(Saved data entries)
════

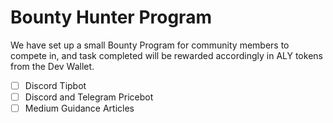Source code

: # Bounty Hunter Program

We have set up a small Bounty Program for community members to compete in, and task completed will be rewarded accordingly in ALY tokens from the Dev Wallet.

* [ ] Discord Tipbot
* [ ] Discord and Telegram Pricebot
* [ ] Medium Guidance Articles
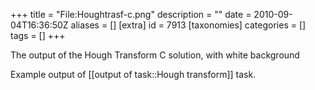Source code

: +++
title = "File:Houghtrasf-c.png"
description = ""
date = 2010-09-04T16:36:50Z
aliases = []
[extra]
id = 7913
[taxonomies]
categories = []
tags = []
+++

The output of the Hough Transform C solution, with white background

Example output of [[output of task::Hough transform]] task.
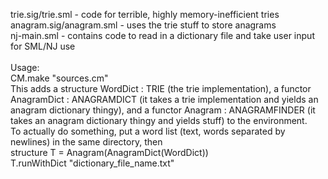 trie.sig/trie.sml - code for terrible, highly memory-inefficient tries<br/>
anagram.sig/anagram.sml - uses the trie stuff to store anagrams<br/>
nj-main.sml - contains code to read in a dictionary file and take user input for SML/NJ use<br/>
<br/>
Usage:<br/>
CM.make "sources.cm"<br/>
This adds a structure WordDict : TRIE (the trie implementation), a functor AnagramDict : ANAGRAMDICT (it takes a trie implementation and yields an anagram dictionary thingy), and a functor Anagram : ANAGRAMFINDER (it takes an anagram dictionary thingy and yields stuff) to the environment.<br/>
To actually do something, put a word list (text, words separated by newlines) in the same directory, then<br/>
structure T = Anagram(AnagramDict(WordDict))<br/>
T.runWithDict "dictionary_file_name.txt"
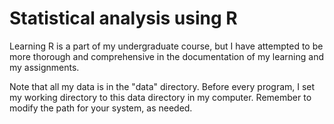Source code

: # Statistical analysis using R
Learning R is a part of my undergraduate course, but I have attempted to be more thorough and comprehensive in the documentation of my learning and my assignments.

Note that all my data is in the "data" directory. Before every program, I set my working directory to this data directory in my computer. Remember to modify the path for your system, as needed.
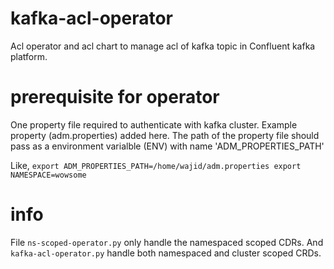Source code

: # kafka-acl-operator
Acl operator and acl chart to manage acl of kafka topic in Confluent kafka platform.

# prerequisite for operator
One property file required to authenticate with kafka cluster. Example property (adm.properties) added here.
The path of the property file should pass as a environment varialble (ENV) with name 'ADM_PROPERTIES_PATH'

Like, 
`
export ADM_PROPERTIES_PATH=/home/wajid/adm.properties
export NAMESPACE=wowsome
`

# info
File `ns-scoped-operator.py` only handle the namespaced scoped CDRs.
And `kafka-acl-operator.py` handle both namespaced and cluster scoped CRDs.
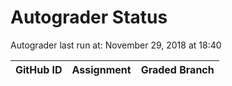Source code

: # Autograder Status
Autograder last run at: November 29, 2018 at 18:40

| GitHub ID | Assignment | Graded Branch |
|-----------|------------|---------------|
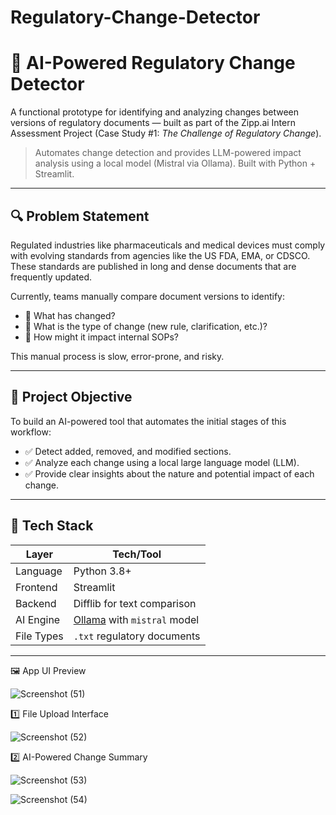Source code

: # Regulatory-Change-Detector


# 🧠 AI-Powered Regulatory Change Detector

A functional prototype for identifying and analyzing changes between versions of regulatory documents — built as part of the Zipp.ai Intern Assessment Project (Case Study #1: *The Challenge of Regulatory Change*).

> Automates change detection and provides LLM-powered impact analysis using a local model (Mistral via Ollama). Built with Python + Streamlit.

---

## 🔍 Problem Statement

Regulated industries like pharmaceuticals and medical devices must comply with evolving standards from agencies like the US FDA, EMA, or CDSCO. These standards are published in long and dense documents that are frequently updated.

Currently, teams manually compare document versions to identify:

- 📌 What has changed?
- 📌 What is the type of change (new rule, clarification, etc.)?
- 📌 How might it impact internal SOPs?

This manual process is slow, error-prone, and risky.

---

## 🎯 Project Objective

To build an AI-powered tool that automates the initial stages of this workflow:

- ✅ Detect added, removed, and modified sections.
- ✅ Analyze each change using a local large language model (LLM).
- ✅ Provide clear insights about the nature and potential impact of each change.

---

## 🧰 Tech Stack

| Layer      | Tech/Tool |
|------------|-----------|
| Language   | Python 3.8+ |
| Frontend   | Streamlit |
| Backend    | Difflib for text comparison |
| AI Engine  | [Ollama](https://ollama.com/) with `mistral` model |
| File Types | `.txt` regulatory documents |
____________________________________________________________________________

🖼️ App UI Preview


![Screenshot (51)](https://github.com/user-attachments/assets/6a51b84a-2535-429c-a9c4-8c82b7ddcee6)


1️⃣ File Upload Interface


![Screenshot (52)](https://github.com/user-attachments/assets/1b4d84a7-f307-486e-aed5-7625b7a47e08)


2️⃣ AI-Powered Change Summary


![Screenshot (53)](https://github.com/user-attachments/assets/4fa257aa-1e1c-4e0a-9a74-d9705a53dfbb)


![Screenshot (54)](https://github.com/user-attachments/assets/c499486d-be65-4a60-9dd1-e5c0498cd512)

════

Among the lines above, find those with the word "attachments". Copy them.

Finished exercise —
![Screenshot (51)](https://github.com/user-attachments/assets/6a51b84a-2535-429c-a9c4-8c82b7ddcee6)
![Screenshot (52)](https://github.com/user-attachments/assets/1b4d84a7-f307-486e-aed5-7625b7a47e08)
![Screenshot (53)](https://github.com/user-attachments/assets/4fa257aa-1e1c-4e0a-9a74-d9705a53dfbb)
![Screenshot (54)](https://github.com/user-attachments/assets/c499486d-be65-4a60-9dd1-e5c0498cd512)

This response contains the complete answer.